What if you don’t like what I give you?
If you find yourself worrying about whether or not I’ll like your gift, please take that as a sign that the right gift hasn’t occurred to you yet. Take a step back and sit with it a little longer.
What if I have nothing of real value to give?
Remember value is more than cash value, and you might be rushing the process. Take some time until you really get an inspiration, until you know just the thing.
I don’t feel very creative right now and wonder if it’s ok to just give you money?
Fine with me. I need money and many people I work with give me monetary gifts.
Here are some examples of Gift Culture I have experienced in my life:
- A mother returns the ceremonial bells we used in her 30 year old son’s home-funeral in a cleansing bed of salt.
- A bundle of five crisp one hundred dollar bills is handed to me in an envelope from a friend of a woman I helped a few weeks ago.
- A new mama makes a gallon of raspberry tincture for me to offer other mamas.
- A stranger clicks the “gift” button and makes an offering of $20, or $2,000, because she knows that there is a woman who has little to offer and needs this work.
- A father I witnessed catching his own baby, builds a bunk bed for my children so we can fit into tight quarters in more comfort.
- Hot soup & cinnamon rolls are anonymously dropped off on our porch once a week for two months.
- A $10,000 certified check is handed to me and it is signed C. Boromeo, the patron saint of ulcers (I had one at the time).
Make a donation:
Right now these are my dream rates and I am still in transition to using them full time and for all offers.
Inspired? Would you like to offer a gift?
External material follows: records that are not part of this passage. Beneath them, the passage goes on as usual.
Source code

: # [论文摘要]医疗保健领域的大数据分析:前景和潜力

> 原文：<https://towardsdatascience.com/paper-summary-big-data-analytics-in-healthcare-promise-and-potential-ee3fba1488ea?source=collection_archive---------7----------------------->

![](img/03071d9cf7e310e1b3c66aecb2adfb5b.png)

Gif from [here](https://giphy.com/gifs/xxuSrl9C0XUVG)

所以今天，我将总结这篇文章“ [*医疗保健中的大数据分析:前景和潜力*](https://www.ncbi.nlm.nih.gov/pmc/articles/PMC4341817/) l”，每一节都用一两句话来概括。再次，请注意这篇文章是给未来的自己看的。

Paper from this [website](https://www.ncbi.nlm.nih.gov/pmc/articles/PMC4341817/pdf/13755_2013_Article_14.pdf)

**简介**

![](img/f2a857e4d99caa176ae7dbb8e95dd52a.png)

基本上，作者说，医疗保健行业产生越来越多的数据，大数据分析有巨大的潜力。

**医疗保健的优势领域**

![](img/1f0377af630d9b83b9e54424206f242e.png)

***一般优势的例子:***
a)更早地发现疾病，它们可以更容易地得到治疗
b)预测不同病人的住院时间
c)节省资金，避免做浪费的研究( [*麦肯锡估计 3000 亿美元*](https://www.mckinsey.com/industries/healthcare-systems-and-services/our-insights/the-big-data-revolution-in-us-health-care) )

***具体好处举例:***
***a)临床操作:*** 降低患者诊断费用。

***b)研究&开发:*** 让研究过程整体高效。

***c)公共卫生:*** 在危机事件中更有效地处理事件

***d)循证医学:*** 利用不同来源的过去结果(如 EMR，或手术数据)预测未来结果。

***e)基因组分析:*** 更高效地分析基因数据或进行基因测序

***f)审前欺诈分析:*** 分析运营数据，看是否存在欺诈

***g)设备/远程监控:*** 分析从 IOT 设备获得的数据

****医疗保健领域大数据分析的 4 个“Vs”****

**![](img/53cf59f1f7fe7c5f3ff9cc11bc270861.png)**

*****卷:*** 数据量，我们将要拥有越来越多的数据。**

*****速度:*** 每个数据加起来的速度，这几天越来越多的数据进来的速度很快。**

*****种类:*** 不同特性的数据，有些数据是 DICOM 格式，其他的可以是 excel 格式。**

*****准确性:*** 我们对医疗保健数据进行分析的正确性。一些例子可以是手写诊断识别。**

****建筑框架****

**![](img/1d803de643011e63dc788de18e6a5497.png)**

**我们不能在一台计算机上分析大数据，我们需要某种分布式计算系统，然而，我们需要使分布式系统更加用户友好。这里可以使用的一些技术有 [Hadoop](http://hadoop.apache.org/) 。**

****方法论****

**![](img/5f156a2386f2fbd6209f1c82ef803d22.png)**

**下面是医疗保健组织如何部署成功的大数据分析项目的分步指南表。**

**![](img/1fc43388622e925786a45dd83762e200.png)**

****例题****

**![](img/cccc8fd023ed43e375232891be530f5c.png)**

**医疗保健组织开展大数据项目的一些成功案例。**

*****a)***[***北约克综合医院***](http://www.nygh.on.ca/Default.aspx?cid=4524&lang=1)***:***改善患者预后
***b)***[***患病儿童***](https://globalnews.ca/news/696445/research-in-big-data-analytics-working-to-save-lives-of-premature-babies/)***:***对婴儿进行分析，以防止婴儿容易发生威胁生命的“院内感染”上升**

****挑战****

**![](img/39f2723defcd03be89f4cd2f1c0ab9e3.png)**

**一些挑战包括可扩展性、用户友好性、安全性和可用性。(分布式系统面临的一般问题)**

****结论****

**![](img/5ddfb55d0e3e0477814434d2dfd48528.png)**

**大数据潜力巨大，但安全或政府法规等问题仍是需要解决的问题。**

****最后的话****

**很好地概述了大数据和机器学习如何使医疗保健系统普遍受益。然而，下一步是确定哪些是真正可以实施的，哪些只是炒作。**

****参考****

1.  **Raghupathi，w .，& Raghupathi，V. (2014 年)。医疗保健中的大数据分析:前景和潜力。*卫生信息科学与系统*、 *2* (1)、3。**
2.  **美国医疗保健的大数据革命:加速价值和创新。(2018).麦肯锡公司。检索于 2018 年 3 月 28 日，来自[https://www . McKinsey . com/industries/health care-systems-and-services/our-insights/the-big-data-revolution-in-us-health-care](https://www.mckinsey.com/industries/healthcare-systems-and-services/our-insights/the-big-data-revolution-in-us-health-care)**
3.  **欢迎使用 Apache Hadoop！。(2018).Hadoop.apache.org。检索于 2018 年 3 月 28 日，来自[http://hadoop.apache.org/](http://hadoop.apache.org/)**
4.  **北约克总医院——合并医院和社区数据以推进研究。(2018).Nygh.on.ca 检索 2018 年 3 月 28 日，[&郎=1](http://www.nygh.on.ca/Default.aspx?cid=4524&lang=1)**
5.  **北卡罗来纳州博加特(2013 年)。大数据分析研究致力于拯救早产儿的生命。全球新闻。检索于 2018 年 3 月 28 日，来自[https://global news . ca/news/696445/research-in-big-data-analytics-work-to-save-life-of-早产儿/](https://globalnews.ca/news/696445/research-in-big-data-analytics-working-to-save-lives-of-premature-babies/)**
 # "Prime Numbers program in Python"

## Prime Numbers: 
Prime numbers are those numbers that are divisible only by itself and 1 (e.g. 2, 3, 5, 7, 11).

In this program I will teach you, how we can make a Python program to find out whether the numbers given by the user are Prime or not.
Just click the Donate button below:
What do you think?
Have you tried it? Do you have ideas for making this work? Let me know.
Hi Tim,
You are right, imagining is the first gesture of creation. I have been quiet here for a couple months – busy visioning the next phase. Close to implementing!
Thanks for coming by….
These are great ideas, Krista. We need to imagine the culture before we can live it. I’m doing my bit in my tiny corner of the imaginative world (which is lonely at present).
Keep up the good work!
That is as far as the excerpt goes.